The presentation of the Academy Awards is the perfect time to reflect on what the best movies of the previous year really were. As opposed to scrambling out a top ten list that gets heavily influenced by all of the year-end Oscar bait, taking some time to consider, and even revisit favorites a few months later puts things into perspective, particularly in comparison to what work gets rewarded (and contested) at the big show. Coming up with the best film of the year was extremely challenging as numbers one and two are both masterful, re-mastered versions of two tried and true Hollywood genres (the Musical and the Western) that will resonate for many years to come for entirely different reasons, and number three is really like no other film before it as far as structure, feel, and subject. The films that moved, stimulated, and most importantly (and unfortunately often not considered by the Academy), entertained in 2016:
10) Everybody Wants Some!! – Writer / Director Richard Linklater’s spiritual sequel to his rollicking ode to the 1970s, ‘Dazed and Confused’, is an immensely entertaining movie set in 1980 over the course of the first weekend before classes start at a Texas college, starring relative unknowns that will likely go on to have solid acting careers. Its’ title comes from the shallow Van Halen hit of the same year – the song’s undeniable appeal to our baser natures and desires mirrors the characters’ raucous activity in the film, but Linklater has more on his mind than mindless ‘Porky’s’ hijinks and nostalgia. He organically weaves the various styles, trends, and music genres in particular, to help create the basis of young adult identity. It’s all done with an undercurrent of sweetness, a reminder that the brashness of youth always comes with a healthy side of wonder, camaraderie, and a desire to connect.

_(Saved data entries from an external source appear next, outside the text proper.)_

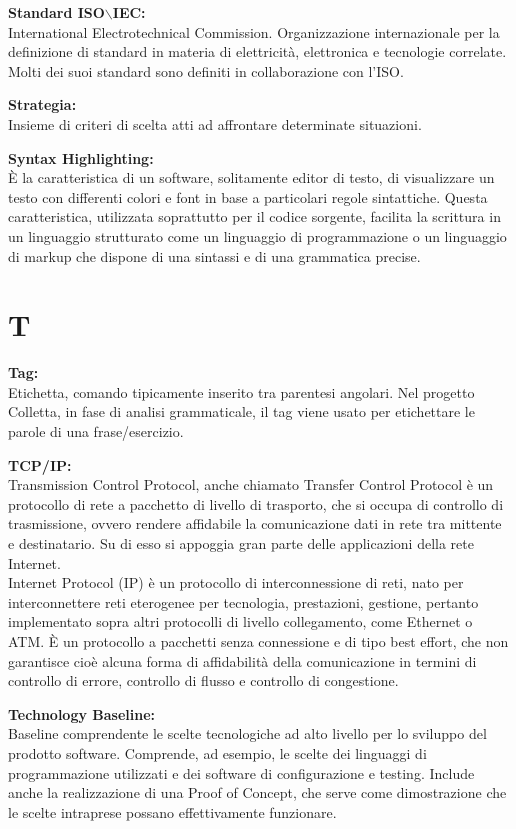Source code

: \documentclass[a4paper, oneside, openany, dvipsnames, table]{article}
\begin{document}
\textbf{Standard ISO$\backslash$IEC:}\\	International Electrotechnical Commission. Organizzazione internazionale per la definizione di standard in materia di elettricità, elettronica e tecnologie correlate. Molti dei suoi standard sono definiti in collaborazione con l'ISO.

\textbf{Strategia:}\\Insieme di criteri di scelta atti ad affrontare determinate situazioni.

\textbf{Syntax Highlighting:}\\	\`E la caratteristica di un software, 
solitamente editor di testo, di visualizzare un testo con differenti colori e font in base a particolari 
regole sintattiche. Questa caratteristica, utilizzata soprattutto per il codice sorgente, facilita la scrittura 
in un linguaggio strutturato come un linguaggio di programmazione o un linguaggio di markup che dispone di una 
sintassi e di una grammatica precise.
 
\newpage
\section{T}
\textbf{Tag:}\\	Etichetta, comando tipicamente inserito tra parentesi angolari. Nel progetto Colletta, in fase di analisi grammaticale, il tag viene usato per etichettare le parole di una frase/esercizio. 

\textbf{TCP/IP:}\\	Transmission Control Protocol, anche chiamato Transfer Control Protocol è un protocollo di rete a pacchetto di livello di trasporto, che si occupa di controllo di trasmissione, ovvero rendere affidabile la comunicazione dati in rete tra mittente e destinatario. Su di esso si appoggia gran parte delle applicazioni della rete Internet.
\\	Internet Protocol (IP) è un protocollo di interconnessione di reti, nato per interconnettere reti eterogenee per tecnologia, prestazioni, gestione, pertanto implementato sopra altri protocolli di livello collegamento, come Ethernet o ATM. \`E un protocollo a pacchetti  senza connessione e di tipo best effort, che non garantisce cioè alcuna forma di affidabilità della comunicazione in termini di controllo di errore, controllo di flusso e controllo di congestione.

 \textbf{Technology Baseline:} \\Baseline comprendente le scelte tecnologiche ad alto livello per lo sviluppo 
 del prodotto software. Comprende, ad esempio, le scelte dei linguaggi di programmazione utilizzati e dei 
 software di configurazione e testing. Include anche la realizzazione di una Proof of Concept, che serve 
 come dimostrazione che le scelte intraprese possano effettivamente funzionare.
 
\end{document}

9) Fences – If there is any criticism of Denzel Washington’s direction of the film adaptation of August Wilson’s masterful Pulitzer and Tony winning stage play concerning a black working class family and set in 1950’s Pittsburgh, it’s that it is so beholden to the source material that it feels like the audience is on stage with the actors. This is an acting tour de force from all the players, the five main actors reprising their roles from the 2010 Broadway revival, including Denzel Washington and Viola Davis as a couple trapped within metaphorical and physical barriers, beset by the limitations of both societal station and their own flawed personal choices. It’s easy to categorize Washington’s Troy as abusive husband and Davis’s Rose as long-suffering wife, but Wilson’s prose, particularly as conveyed by these two treasured actors, belies these character tropes, providing honest layers to multi-dimensional characters that illuminate both the uniquely American, as well as the broader human, condition.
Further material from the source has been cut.